* _TASK INSTRUCTIONS_: Every line in the entries that holds "NULL" should be identified and copied.

BEGIN

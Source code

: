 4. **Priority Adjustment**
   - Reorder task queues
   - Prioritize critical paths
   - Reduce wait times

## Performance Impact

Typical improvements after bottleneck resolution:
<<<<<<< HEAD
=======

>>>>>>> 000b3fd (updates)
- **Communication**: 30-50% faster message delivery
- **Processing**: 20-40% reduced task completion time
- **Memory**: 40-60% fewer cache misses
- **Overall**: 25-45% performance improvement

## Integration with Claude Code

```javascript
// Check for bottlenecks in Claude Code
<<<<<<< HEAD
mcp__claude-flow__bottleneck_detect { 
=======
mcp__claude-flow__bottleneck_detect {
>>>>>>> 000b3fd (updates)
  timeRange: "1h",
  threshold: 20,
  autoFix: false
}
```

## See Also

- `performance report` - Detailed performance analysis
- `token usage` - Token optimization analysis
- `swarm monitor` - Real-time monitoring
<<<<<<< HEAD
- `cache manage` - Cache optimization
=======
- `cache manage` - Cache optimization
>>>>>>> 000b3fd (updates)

END
BEGIN

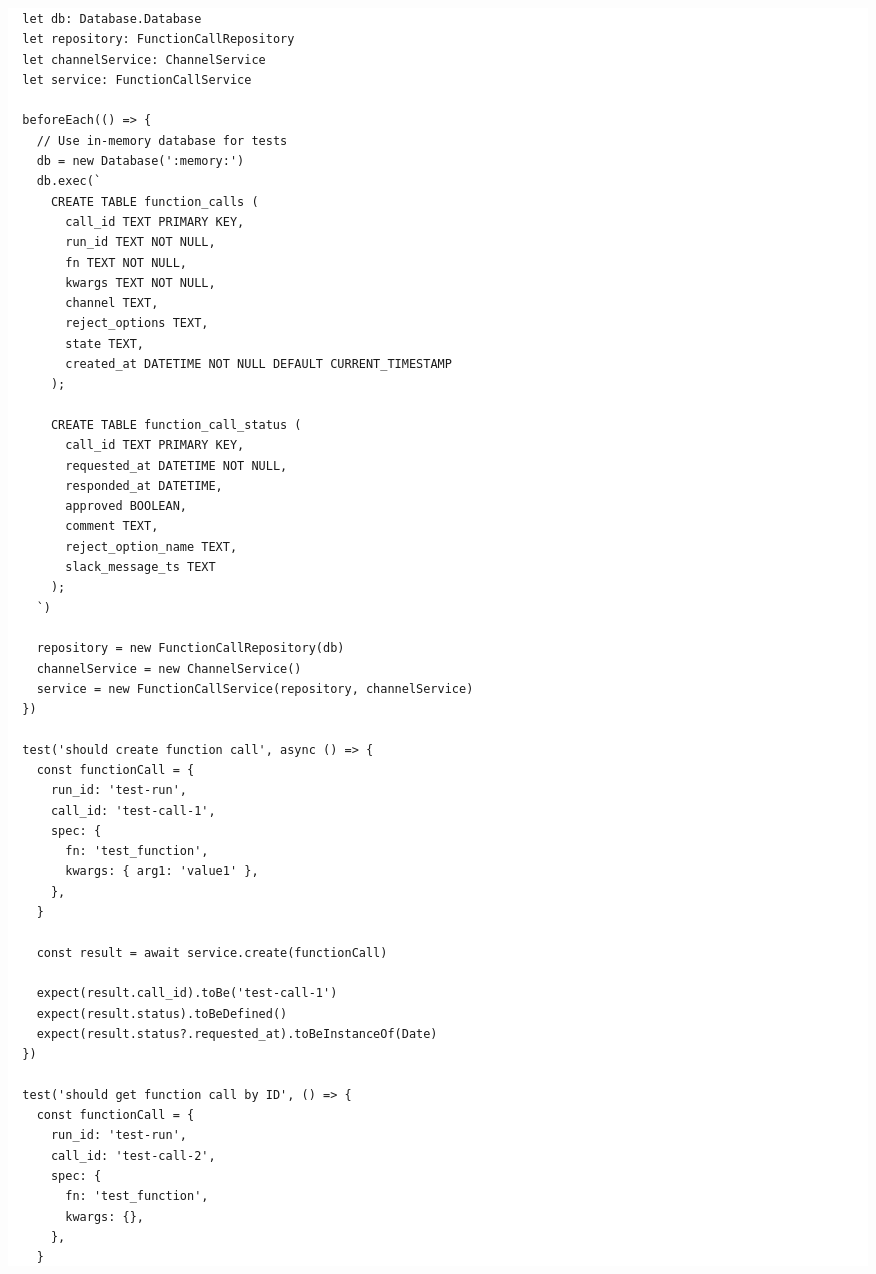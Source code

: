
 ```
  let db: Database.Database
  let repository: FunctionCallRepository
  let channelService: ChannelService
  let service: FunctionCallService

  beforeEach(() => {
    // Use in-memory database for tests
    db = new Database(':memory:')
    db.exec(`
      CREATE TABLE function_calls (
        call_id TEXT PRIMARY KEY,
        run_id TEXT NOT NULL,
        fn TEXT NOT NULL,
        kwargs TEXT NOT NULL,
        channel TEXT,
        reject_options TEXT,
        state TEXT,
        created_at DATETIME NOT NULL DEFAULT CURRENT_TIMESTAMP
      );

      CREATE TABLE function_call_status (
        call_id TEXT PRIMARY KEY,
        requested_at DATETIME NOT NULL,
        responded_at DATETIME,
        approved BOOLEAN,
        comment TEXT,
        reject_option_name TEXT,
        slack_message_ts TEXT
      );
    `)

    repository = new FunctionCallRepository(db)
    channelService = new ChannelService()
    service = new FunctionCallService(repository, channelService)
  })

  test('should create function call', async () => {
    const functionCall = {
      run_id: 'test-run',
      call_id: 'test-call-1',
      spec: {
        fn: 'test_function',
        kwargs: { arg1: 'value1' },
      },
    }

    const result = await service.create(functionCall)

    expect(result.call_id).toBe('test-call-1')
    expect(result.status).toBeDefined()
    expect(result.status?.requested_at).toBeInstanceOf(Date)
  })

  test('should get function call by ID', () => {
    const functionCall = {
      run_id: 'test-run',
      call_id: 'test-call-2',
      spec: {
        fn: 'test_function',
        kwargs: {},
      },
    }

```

END

* _COMPLETED TASK_:
        run_id TEXT NOT NULL,
        fn TEXT NOT NULL,
        kwargs TEXT NOT NULL,
        created_at DATETIME NOT NULL DEFAULT CURRENT_TIMESTAMP
        requested_at DATETIME NOT NULL,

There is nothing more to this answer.